======== Data provided ========
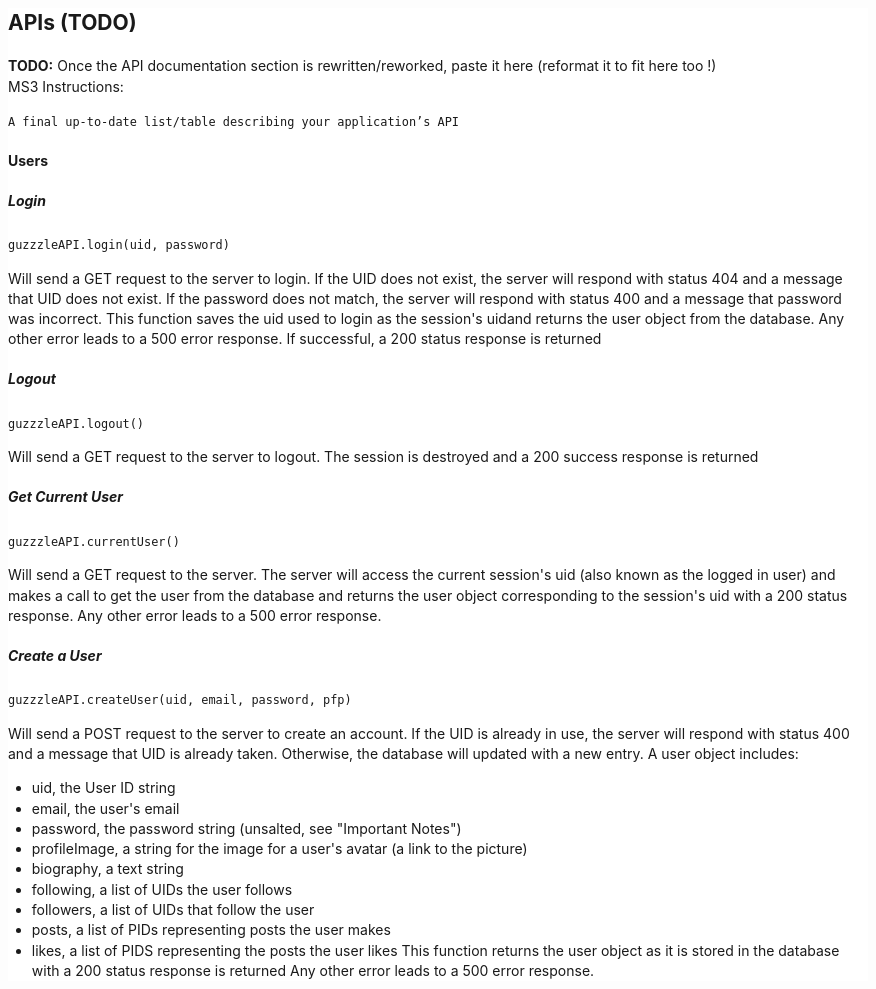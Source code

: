 
## APIs (TODO)
**TODO:** Once the API documentation section is rewritten/reworked, paste it here (reformat it to fit here too !)  
MS3 Instructions:  

    A final up-to-date list/table describing your application’s API


#### Users
##### Login
    guzzzleAPI.login(uid, password)
Will send a GET request to the server to login.
If the UID does not exist, the server will respond with status 404 and a message that UID does not exist.
If the password does not match, the server will respond with status 400 and a message that password was incorrect.
This function saves the uid used to login as the session's uidand returns the user object from the database.
Any other error leads to a 500 error response.
If successful, a 200 status response is returned

##### Logout
    guzzzleAPI.logout()
Will send a GET request to the server to logout.
The session is destroyed and a 200 success response is returned

##### Get Current User
    guzzzleAPI.currentUser()
Will send a GET request to the server.
The server will access the current session's uid (also known as the logged in user) and makes a call to get the user from the database and returns the user object corresponding to the session's uid with a 200 status response.
Any other error leads to a 500 error response.

##### Create a User
    guzzzleAPI.createUser(uid, email, password, pfp)
Will send a POST request to the server to create an account.
If the UID is already in use, the server will respond with status 400 and a message that UID is already taken.
Otherwise, the database will updated with a new entry.
A user object includes:
- uid, the User ID string
- email, the user's email
- password, the password string (unsalted, see "Important Notes")
- profileImage, a string for the image for a user's avatar (a link to the picture)
- biography, a text string
- following, a list of UIDs the user follows
- followers, a list of UIDs that follow the user
- posts, a list of PIDs representing posts the user makes
- likes, a list of PIDS representing the posts the user likes
This function returns the user object as it is stored in the database with a 200 status response is returned
Any other error leads to a 500 error response.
========
__About this task__. Lines containing the word "server" are to be pulled from the records and copied.

__Task response__.
Will send a GET request to the server to login.
If the UID does not exist, the server will respond with status 404 and a message that UID does not exist.
If the password does not match, the server will respond with status 400 and a message that password was incorrect.
Will send a GET request to the server to logout.
Will send a GET request to the server.
The server will access the current session's uid (also known as the logged in user) and makes a call to get the user from the database and returns the user object corresponding to the session's uid with a 200 status response.
Will send a POST request to the server to create an account.
If the UID is already in use, the server will respond with status 400 and a message that UID is already taken.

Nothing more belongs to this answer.